- Alan Sell
How does the FAFSA affect Financial Aid?
Updated: Apr 22, 2022
With the average cost of attending college at $35,331 per year according to the Education Data Initiative, the question of how to fund college expenses is becoming critical for families across the U.S. The cost of college has more than doubled in the 21st century and continues to grow at roughly 6.8% per year. Understandably, this has students and parents searching for ways to maximize scholarships, financial aid, and other opportunities to reduce the cost of a higher education.
In the world of financial aid, the typical advice is always to start with the FAFSA form. But how does the FAFSA actually impact your financial aid determination? Colleges, State and Federal governments, and individual scholarships all use the FAFSA in different ways, but the bottom line for financial aid is that the information you input on the FAFSA is responsible for generating your Expected Family Contribution, which is then used in financial aid calculations.

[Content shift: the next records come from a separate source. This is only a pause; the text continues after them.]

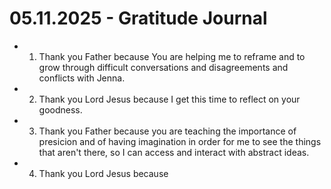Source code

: # 05.11.2025 - Gratitude Journal

- 1. Thank you Father because You are helping me to reframe and to grow through
difficult conversations and disagreements and conflicts with Jenna.
- 2. Thank you Lord Jesus because I get this time to reflect on your goodness.
- 3. Thank you Father because you are teaching the importance of presicion and 
of having imagination in order for me to see the things that aren't there, so I 
can access and interact with abstract ideas.
- 4. Thank you Lord Jesus because  
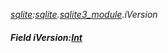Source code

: _[sqlite](../../modules/sqlite/sqlite-module.md):[sqlite](../../modules/sqlite/sqlite-module.md).[sqlite3\_module](../../modules/sqlite/sqlite-sqlite3_module.md).iVersion_
##### Field iVersion:[Int](../../modules/wonkey/wonkey-types-int.md)
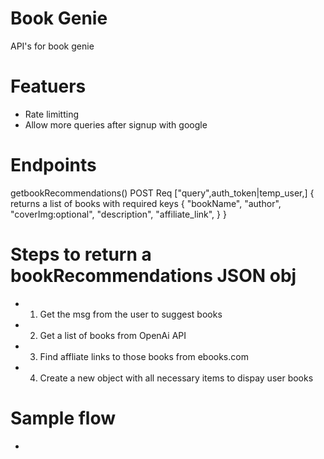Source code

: # Book Genie 
API's for book genie 

# Featuers 
- Rate limitting 
- Allow more queries after signup with google

# Endpoints

getbookRecommendations() POST
Req ["query",auth_token|temp_user,]
{
    returns a list of books with required keys
    {
        "bookName",
        "author",
        "coverImg:optional",
        "description",
        "affiliate_link",
    }
}


# Steps to return a bookRecommendations JSON obj

- 1) Get the msg from the user to suggest books
- 2) Get a list of books from OpenAi API
- 3) Find affliate links to those books from ebooks.com
- 4) Create a new object with all necessary items to dispay user books


# Sample flow 
-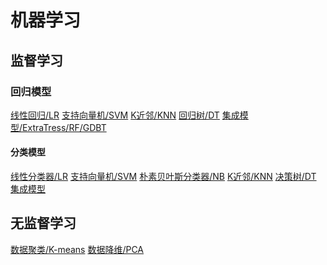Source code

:# 机器学习

## 监督学习

### 回归模型
[线性回归/LR]()
[支持向量机/SVM]()
[K近邻/KNN]()
[回归树/DT]()
[集成模型/ExtraTress/RF/GDBT]()

#### 分类模型
[线性分类器/LR]()
[支持向量机/SVM]()
[朴素贝叶斯分类器/NB]()
[K近邻/KNN]()
[决策树/DT]()
[集成模型]()

## 无监督学习
[数据聚类/K-means]()
[数据降维/PCA]()


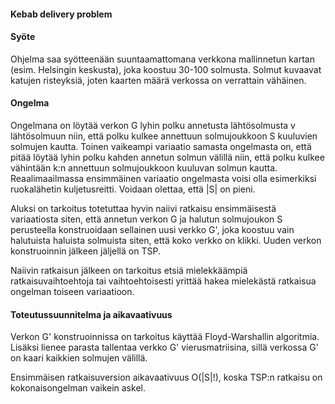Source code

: #### Kebab delivery problem

#### Syöte

Ohjelma saa syötteenään suuntaamattomana verkkona mallinnetun kartan (esim. Helsingin keskusta), joka koostuu 30-100 solmusta. Solmut kuvaavat katujen risteyksiä, joten kaarten määrä verkossa on verrattain vähäinen.

#### Ongelma

Ongelmana on löytää verkon G lyhin polku annetusta lähtösolmusta v lähtösolmuun niin, että polku kulkee annettuun solmujoukkoon S kuuluvien solmujen kautta. Toinen vaikeampi variaatio samasta ongelmasta on, että pitää löytää lyhin polku kahden annetun solmun välillä niin, että polku kulkee vähintään k:n annettuun solmujoukkoon kuuluvan solmun kautta. Reaalimaailmassa ensimmäinen variaatio ongelmasta voisi olla esimerkiksi ruokalähetin kuljetusreitti. Voidaan olettaa, että |S| on pieni.

Aluksi on tarkoitus totetuttaa hyvin naiivi ratkaisu ensimmäisestä variaatiosta siten, että annetun verkon G ja halutun solmujoukon S perusteella konstruoidaan sellainen uusi verkko G', joka koostuu vain halutuista haluista solmuista siten, että koko verkko on klikki. Uuden verkon konstruoinnin jälkeen jäljellä on TSP.

Naiivin ratkaisun jälkeen on tarkoitus etsiä mielekkäämpiä ratkaisuvaihtoehtoja tai vaihtoehtoisesti yrittää hakea mielekästä ratkaisua ongelman toiseen variaatioon.

#### Toteutussuunnitelma ja aikavaativuus

Verkon G' konstruoinnissa on tarkoitus käyttää Floyd-Warshallin algoritmia. Lisäksi lienee parasta tallentaa verkko G' vierusmatriisina, sillä verkossa G' on kaari kaikkien solmujen välillä.

Ensimmäisen ratkaisuversion aikavaativuus O(|S|!), koska TSP:n ratkaisu on kokonaisongelman vaikein askel.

What is the Expected Family Contribution?
Your Expected Family Contribution is the amount of financial resources the Federal Government expects you to be able to contribute toward college expenses. It's calculated by looking at the income and available assets of both the parent and the student attending college, as well as the number of students from the same family who will be in college that year. The formula used in calculating the Expected Family Contribution is established by law.
How is the Expected Family Contribution used?
Expected Family Contribution is used to find the amount of a student's Financial Need, which is based on the specific college in question. To determine Financial Need, first, the Cost of Attendance for a particular school is determined. Next, the school subtracts your Expected Family Contribution from the Cost of Attendance for the school. The result is the student's Financial Need. The amount of need-based financial aid a student can receive is limited by the amount of their Financial Need. A student can't receive more need-based Financial Aid than the amount of their Financial Need.
Cost of Attendance - Expected Family Contribution = Financial Need
What are the sources of Need-based Financial Aid?
When a student fills out the FAFSA form, he or she is automatically applying for funds from the federal government, his or her state of residence, and possibly his or her school. However, some outside organizations will also require the FAFSA for their scholarship and grant programs as well. The main sources of need-based aid are the federal government, a student's state government, the specific college the student plans to attend, and individual scholarships and grant programs. (Note: need-based financial aid isn't the only kind of financial aid out there. There are also non-need-based student aid programs, as well as merit-based aid programs and scholarships.)
The Federal Government has the following need-based aid programs:
Federal Pell Grant
Federal Supplemental Educational Opportunity Grant
Direct Subsidized Loans
State, college and other scholarship/grant programs vary widely, but are no less important in discovering sources of financial aid. While it's a bit more research to discover the specific opportunities related to these sources of funding, they can be significant sources of college funding.